--- START ---

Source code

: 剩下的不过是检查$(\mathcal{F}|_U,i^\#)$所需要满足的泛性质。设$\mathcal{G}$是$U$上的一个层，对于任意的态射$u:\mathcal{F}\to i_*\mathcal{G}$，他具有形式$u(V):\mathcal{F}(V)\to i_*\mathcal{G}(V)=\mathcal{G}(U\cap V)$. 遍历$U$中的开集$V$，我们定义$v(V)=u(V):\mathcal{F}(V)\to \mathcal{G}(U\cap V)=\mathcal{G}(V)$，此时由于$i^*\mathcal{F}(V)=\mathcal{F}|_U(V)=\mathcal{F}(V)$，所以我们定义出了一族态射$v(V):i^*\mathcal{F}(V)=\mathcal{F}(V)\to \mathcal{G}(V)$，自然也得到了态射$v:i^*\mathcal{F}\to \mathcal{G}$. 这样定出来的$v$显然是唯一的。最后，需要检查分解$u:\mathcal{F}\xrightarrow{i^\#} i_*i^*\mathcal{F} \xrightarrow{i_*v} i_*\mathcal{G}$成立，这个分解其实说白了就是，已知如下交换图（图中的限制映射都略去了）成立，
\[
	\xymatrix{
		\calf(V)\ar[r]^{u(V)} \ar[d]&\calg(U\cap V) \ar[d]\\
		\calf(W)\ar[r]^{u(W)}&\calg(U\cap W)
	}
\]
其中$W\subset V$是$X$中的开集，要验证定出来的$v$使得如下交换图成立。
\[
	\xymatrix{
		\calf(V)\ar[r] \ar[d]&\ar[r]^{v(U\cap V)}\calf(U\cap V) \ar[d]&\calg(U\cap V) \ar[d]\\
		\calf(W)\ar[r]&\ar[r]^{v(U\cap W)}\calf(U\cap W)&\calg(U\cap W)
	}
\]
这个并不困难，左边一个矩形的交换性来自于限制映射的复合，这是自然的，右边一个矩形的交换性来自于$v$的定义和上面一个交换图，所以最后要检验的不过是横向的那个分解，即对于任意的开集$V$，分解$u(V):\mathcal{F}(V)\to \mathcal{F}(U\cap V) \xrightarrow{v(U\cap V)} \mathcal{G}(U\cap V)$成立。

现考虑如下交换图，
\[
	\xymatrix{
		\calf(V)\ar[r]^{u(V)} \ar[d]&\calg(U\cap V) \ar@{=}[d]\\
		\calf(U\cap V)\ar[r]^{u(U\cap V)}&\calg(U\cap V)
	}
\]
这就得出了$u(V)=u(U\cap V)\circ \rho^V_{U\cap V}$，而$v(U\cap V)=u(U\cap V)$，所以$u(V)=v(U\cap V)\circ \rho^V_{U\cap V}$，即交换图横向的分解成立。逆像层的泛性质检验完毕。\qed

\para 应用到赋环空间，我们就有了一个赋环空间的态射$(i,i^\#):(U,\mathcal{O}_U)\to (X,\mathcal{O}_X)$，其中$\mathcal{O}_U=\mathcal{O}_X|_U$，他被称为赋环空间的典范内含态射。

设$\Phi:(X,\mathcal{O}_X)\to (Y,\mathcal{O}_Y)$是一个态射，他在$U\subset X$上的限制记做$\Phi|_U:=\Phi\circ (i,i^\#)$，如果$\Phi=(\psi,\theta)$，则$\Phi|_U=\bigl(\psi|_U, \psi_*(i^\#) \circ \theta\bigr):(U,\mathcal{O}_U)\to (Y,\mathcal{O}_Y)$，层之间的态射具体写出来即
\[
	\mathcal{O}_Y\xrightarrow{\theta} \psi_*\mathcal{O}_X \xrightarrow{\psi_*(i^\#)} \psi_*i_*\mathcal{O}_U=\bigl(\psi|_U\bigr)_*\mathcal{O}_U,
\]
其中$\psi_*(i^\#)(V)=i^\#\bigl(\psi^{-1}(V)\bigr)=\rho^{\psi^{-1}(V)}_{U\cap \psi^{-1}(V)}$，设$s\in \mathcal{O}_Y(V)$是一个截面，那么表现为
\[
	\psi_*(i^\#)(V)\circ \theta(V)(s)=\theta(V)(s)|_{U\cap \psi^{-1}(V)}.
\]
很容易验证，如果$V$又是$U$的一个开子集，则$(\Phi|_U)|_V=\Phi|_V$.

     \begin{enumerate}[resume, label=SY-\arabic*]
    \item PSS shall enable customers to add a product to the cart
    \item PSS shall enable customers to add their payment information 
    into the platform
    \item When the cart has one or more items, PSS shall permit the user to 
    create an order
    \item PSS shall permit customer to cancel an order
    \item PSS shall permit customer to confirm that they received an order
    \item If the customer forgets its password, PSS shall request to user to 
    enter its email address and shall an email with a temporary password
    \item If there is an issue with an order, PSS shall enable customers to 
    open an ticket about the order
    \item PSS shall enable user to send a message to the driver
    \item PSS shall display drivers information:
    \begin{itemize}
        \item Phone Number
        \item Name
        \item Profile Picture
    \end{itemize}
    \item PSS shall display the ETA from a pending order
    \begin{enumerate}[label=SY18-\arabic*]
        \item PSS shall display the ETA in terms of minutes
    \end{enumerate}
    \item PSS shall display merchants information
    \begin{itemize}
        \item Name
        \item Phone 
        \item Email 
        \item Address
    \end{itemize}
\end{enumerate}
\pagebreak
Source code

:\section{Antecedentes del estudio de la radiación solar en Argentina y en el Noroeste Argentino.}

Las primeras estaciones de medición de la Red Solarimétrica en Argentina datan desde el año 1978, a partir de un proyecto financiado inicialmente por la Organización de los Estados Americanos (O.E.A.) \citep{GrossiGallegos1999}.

--- END ---

> _About this task_:
Going from the line that contains "create an order" to the last line of the records, reproduce every line as written.

> _Result for this task_:
    create an order
    \item PSS shall permit customer to cancel an order
    \item PSS shall permit customer to confirm that they received an order
    \item If the customer forgets its password, PSS shall request to user to 
    enter its email address and shall an email with a temporary password
    \item If there is an issue with an order, PSS shall enable customers to 
    open an ticket about the order
    \item PSS shall enable user to send a message to the driver
    \item PSS shall display drivers information:
    \begin{itemize}
        \item Phone Number
        \item Name
        \item Profile Picture
    \end{itemize}
    \item PSS shall display the ETA from a pending order
    \begin{enumerate}[label=SY18-\arabic*]
        \item PSS shall display the ETA in terms of minutes
    \end{enumerate}
    \item PSS shall display merchants information
    \begin{itemize}
        \item Name
        \item Phone 
        \item Email 
        \item Address
    \end{itemize}
\end{enumerate}
\pagebreak
Source code

:\section{Antecedentes del estudio de la radiación solar en Argentina y en el Noroeste Argentino.}

Las primeras estaciones de medición de la Red Solarimétrica en Argentina datan desde el año 1978, a partir de un proyecto financiado inicialmente por la Organización de los Estados Americanos (O.E.A.) \citep{GrossiGallegos1999}.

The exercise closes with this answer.